**** Data

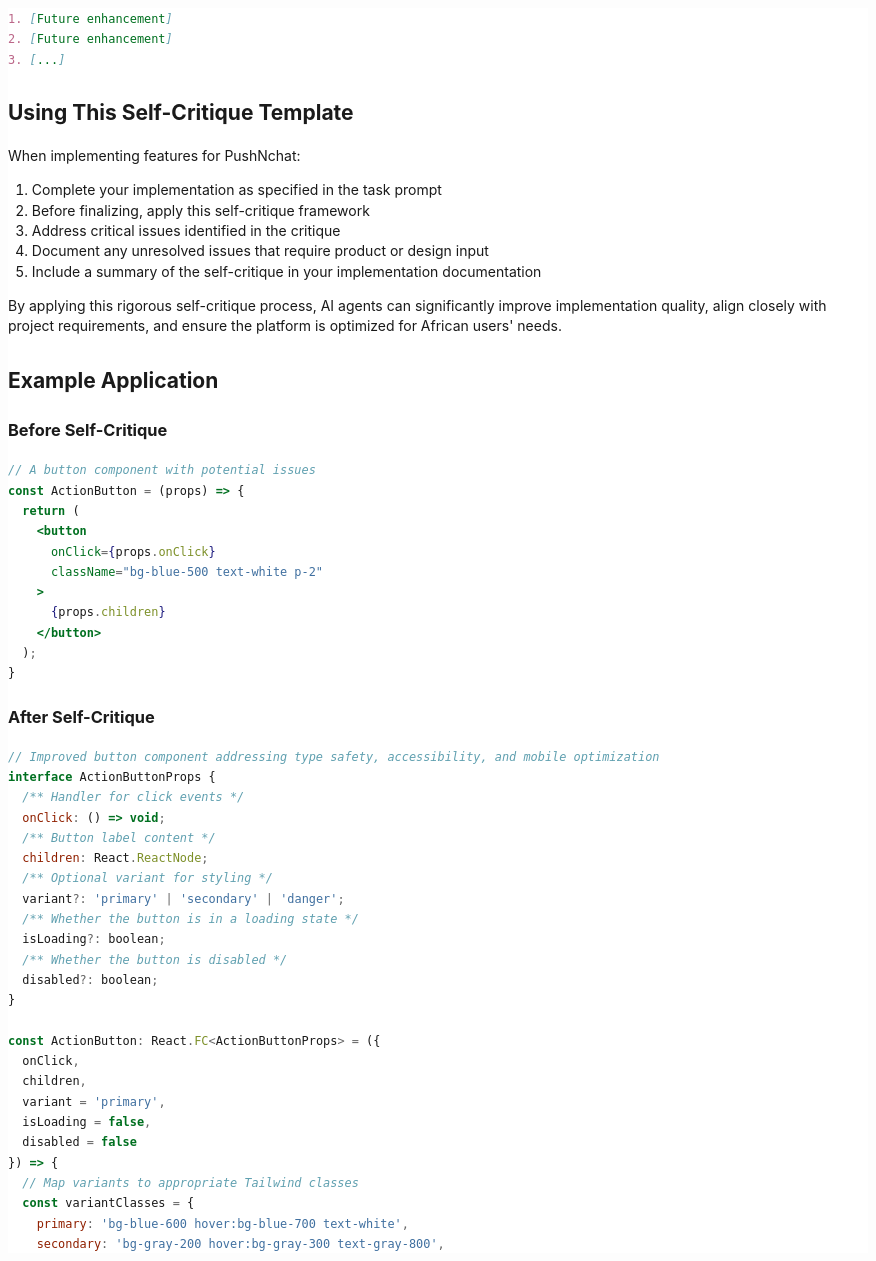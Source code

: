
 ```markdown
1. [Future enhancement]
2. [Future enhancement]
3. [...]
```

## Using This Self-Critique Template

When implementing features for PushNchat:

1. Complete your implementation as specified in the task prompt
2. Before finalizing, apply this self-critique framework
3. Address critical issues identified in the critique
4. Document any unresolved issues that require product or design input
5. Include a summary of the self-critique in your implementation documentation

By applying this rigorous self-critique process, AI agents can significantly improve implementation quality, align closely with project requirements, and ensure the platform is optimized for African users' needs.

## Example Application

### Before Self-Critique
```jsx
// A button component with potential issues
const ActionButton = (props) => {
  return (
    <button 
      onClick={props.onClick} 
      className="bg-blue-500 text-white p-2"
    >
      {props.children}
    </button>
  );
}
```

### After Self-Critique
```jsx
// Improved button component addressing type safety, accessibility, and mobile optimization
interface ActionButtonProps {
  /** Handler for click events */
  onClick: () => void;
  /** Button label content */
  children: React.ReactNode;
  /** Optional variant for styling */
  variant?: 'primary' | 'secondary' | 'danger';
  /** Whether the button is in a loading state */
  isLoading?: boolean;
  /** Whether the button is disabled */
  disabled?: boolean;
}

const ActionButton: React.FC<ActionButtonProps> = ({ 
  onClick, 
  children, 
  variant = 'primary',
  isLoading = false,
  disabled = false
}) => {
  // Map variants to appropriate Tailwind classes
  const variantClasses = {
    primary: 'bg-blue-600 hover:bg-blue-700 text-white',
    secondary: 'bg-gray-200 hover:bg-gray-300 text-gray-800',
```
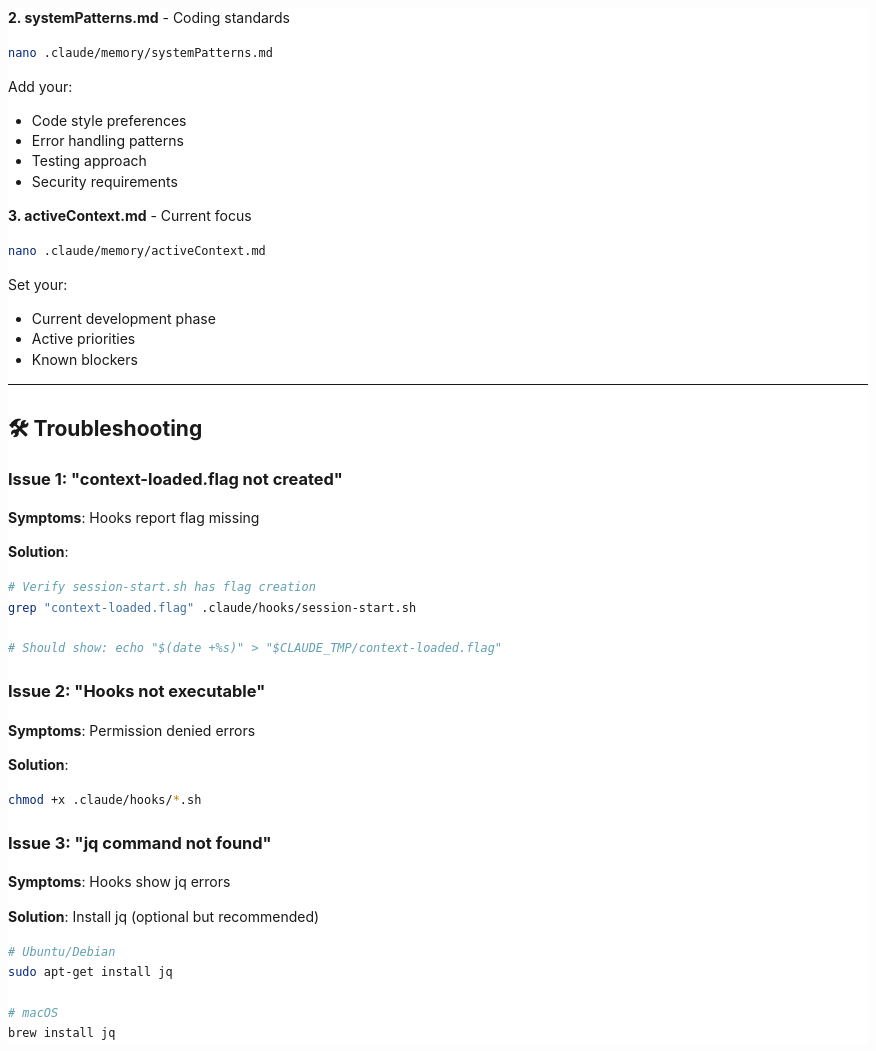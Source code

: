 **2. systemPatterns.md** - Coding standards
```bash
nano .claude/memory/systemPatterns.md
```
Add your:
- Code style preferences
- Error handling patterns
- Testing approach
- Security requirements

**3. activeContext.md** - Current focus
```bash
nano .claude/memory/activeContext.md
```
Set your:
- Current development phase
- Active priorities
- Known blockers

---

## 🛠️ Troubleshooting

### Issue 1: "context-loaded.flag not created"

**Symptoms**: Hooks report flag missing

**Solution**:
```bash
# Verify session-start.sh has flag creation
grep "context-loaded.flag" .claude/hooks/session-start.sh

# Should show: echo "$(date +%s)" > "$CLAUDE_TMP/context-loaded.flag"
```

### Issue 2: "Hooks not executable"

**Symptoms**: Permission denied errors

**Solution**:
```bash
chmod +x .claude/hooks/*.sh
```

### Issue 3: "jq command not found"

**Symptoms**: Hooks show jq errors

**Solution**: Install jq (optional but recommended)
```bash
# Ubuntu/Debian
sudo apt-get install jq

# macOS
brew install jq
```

********

◆ Exercise goal: Check each line of the entries for the word "const". State how many lines hold it, and write nothing else.

◆ Reply to the task: 3